Source data:
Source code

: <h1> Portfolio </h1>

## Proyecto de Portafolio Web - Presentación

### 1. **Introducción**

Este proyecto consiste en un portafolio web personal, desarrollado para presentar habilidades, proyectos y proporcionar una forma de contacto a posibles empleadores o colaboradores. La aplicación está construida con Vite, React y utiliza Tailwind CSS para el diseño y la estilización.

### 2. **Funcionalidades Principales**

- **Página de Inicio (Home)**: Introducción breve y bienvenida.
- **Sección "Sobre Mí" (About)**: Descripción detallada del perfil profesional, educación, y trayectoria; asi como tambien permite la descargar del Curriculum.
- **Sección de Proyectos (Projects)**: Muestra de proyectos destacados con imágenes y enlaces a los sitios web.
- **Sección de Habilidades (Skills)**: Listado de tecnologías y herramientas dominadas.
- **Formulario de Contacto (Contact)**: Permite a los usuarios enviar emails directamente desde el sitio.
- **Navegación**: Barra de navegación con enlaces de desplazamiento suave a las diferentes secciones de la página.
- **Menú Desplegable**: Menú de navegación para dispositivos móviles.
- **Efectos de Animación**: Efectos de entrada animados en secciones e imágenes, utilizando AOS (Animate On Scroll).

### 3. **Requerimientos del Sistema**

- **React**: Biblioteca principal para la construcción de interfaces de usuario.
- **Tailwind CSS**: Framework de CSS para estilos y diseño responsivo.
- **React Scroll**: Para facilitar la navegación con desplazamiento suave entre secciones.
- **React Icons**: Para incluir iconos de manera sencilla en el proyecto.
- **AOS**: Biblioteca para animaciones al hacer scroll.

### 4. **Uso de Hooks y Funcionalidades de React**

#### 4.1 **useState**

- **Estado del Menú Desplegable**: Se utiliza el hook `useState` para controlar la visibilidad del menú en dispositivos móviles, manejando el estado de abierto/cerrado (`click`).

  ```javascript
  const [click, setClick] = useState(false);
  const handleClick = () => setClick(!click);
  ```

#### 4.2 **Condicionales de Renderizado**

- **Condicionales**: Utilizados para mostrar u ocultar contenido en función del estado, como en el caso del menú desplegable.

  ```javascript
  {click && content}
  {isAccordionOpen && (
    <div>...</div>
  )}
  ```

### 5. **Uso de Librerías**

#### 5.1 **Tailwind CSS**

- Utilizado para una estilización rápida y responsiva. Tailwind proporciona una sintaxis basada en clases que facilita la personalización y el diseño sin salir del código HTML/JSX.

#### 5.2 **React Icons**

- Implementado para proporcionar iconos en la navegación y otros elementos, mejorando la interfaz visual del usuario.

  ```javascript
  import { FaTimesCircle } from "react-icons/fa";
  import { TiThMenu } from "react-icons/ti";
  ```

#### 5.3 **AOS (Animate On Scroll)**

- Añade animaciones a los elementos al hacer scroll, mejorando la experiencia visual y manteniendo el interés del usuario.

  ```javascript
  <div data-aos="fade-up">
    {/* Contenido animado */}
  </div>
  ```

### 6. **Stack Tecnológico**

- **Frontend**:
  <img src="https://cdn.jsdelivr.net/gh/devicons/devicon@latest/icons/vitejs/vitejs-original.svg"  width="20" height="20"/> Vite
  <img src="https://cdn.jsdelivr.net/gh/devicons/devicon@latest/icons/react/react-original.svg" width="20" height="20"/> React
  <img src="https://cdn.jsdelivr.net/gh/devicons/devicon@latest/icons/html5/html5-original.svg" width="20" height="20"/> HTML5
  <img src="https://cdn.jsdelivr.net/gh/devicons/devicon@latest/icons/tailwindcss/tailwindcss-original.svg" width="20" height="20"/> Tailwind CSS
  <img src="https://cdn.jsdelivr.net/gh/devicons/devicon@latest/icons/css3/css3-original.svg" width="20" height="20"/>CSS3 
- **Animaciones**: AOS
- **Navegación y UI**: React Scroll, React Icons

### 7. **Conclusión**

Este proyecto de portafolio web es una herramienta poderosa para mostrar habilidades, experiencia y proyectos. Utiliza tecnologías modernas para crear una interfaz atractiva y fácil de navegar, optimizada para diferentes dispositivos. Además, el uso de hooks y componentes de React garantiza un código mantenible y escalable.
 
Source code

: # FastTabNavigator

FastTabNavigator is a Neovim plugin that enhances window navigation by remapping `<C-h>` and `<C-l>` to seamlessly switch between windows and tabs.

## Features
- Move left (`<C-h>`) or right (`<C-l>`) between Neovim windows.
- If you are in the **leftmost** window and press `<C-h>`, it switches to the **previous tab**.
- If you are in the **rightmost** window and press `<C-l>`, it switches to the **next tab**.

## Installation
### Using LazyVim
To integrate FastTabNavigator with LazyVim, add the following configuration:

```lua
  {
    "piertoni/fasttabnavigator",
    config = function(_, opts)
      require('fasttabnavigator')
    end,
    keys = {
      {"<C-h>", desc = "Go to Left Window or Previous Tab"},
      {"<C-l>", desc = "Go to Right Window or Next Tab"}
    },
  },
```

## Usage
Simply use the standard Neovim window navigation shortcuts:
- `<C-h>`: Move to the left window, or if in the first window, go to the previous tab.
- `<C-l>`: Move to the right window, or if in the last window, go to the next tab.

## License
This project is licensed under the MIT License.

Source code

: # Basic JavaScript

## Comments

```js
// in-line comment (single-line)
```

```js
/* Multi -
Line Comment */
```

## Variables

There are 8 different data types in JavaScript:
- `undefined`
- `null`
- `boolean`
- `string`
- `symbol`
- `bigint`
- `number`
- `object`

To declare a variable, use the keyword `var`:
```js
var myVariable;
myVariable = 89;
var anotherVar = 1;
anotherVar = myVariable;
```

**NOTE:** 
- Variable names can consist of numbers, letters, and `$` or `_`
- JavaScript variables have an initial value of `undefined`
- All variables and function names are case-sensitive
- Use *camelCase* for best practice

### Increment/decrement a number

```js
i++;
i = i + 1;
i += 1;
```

WHAT YOU ARE ASKED TO DO: Write the records out once more, word for word.

RESULT:
Source code

: <h1> Portfolio </h1>

## Proyecto de Portafolio Web - Presentación

### 1. **Introducción**

Este proyecto consiste en un portafolio web personal, desarrollado para presentar habilidades, proyectos y proporcionar una forma de contacto a posibles empleadores o colaboradores. La aplicación está construida con Vite, React y utiliza Tailwind CSS para el diseño y la estilización.

### 2. **Funcionalidades Principales**

- **Página de Inicio (Home)**: Introducción breve y bienvenida.
- **Sección "Sobre Mí" (About)**: Descripción detallada del perfil profesional, educación, y trayectoria; asi como tambien permite la descargar del Curriculum.
- **Sección de Proyectos (Projects)**: Muestra de proyectos destacados con imágenes y enlaces a los sitios web.
- **Sección de Habilidades (Skills)**: Listado de tecnologías y herramientas dominadas.
- **Formulario de Contacto (Contact)**: Permite a los usuarios enviar emails directamente desde el sitio.
- **Navegación**: Barra de navegación con enlaces de desplazamiento suave a las diferentes secciones de la página.
- **Menú Desplegable**: Menú de navegación para dispositivos móviles.
- **Efectos de Animación**: Efectos de entrada animados en secciones e imágenes, utilizando AOS (Animate On Scroll).

### 3. **Requerimientos del Sistema**

- **React**: Biblioteca principal para la construcción de interfaces de usuario.
- **Tailwind CSS**: Framework de CSS para estilos y diseño responsivo.
- **React Scroll**: Para facilitar la navegación con desplazamiento suave entre secciones.
- **React Icons**: Para incluir iconos de manera sencilla en el proyecto.
- **AOS**: Biblioteca para animaciones al hacer scroll.

### 4. **Uso de Hooks y Funcionalidades de React**

#### 4.1 **useState**

- **Estado del Menú Desplegable**: Se utiliza el hook `useState` para controlar la visibilidad del menú en dispositivos móviles, manejando el estado de abierto/cerrado (`click`).

  ```javascript
  const [click, setClick] = useState(false);
  const handleClick = () => setClick(!click);
  ```

#### 4.2 **Condicionales de Renderizado**

- **Condicionales**: Utilizados para mostrar u ocultar contenido en función del estado, como en el caso del menú desplegable.

  ```javascript
  {click && content}
  {isAccordionOpen && (
    <div>...</div>
  )}
  ```

### 5. **Uso de Librerías**

#### 5.1 **Tailwind CSS**

- Utilizado para una estilización rápida y responsiva. Tailwind proporciona una sintaxis basada en clases que facilita la personalización y el diseño sin salir del código HTML/JSX.

#### 5.2 **React Icons**

- Implementado para proporcionar iconos en la navegación y otros elementos, mejorando la interfaz visual del usuario.

  ```javascript
  import { FaTimesCircle } from "react-icons/fa";
  import { TiThMenu } from "react-icons/ti";
  ```

#### 5.3 **AOS (Animate On Scroll)**

- Añade animaciones a los elementos al hacer scroll, mejorando la experiencia visual y manteniendo el interés del usuario.

  ```javascript
  <div data-aos="fade-up">
    {/* Contenido animado */}
  </div>
  ```

### 6. **Stack Tecnológico**

- **Frontend**:
  <img src="https://cdn.jsdelivr.net/gh/devicons/devicon@latest/icons/vitejs/vitejs-original.svg"  width="20" height="20"/> Vite
  <img src="https://cdn.jsdelivr.net/gh/devicons/devicon@latest/icons/react/react-original.svg" width="20" height="20"/> React
  <img src="https://cdn.jsdelivr.net/gh/devicons/devicon@latest/icons/html5/html5-original.svg" width="20" height="20"/> HTML5
  <img src="https://cdn.jsdelivr.net/gh/devicons/devicon@latest/icons/tailwindcss/tailwindcss-original.svg" width="20" height="20"/> Tailwind CSS
  <img src="https://cdn.jsdelivr.net/gh/devicons/devicon@latest/icons/css3/css3-original.svg" width="20" height="20"/>CSS3 
- **Animaciones**: AOS
- **Navegación y UI**: React Scroll, React Icons

### 7. **Conclusión**

Este proyecto de portafolio web es una herramienta poderosa para mostrar habilidades, experiencia y proyectos. Utiliza tecnologías modernas para crear una interfaz atractiva y fácil de navegar, optimizada para diferentes dispositivos. Además, el uso de hooks y componentes de React garantiza un código mantenible y escalable.
 
Source code

: # FastTabNavigator

FastTabNavigator is a Neovim plugin that enhances window navigation by remapping `<C-h>` and `<C-l>` to seamlessly switch between windows and tabs.

## Features
- Move left (`<C-h>`) or right (`<C-l>`) between Neovim windows.
- If you are in the **leftmost** window and press `<C-h>`, it switches to the **previous tab**.
- If you are in the **rightmost** window and press `<C-l>`, it switches to the **next tab**.

## Installation
### Using LazyVim
To integrate FastTabNavigator with LazyVim, add the following configuration:

```lua
  {
    "piertoni/fasttabnavigator",
    config = function(_, opts)
      require('fasttabnavigator')
    end,
    keys = {
      {"<C-h>", desc = "Go to Left Window or Previous Tab"},
      {"<C-l>", desc = "Go to Right Window or Next Tab"}
    },
  },
```

## Usage
Simply use the standard Neovim window navigation shortcuts:
- `<C-h>`: Move to the left window, or if in the first window, go to the previous tab.
- `<C-l>`: Move to the right window, or if in the last window, go to the next tab.

## License
This project is licensed under the MIT License.

Source code

: # Basic JavaScript

## Comments

```js
// in-line comment (single-line)
```

```js
/* Multi -
Line Comment */
```

## Variables

There are 8 different data types in JavaScript:
- `undefined`
- `null`
- `boolean`
- `string`
- `symbol`
- `bigint`
- `number`
- `object`

To declare a variable, use the keyword `var`:
```js
var myVariable;
myVariable = 89;
var anotherVar = 1;
anotherVar = myVariable;
```

**NOTE:** 
- Variable names can consist of numbers, letters, and `$` or `_`
- JavaScript variables have an initial value of `undefined`
- All variables and function names are case-sensitive
- Use *camelCase* for best practice

### Increment/decrement a number

```js
i++;
i = i + 1;
i += 1;
```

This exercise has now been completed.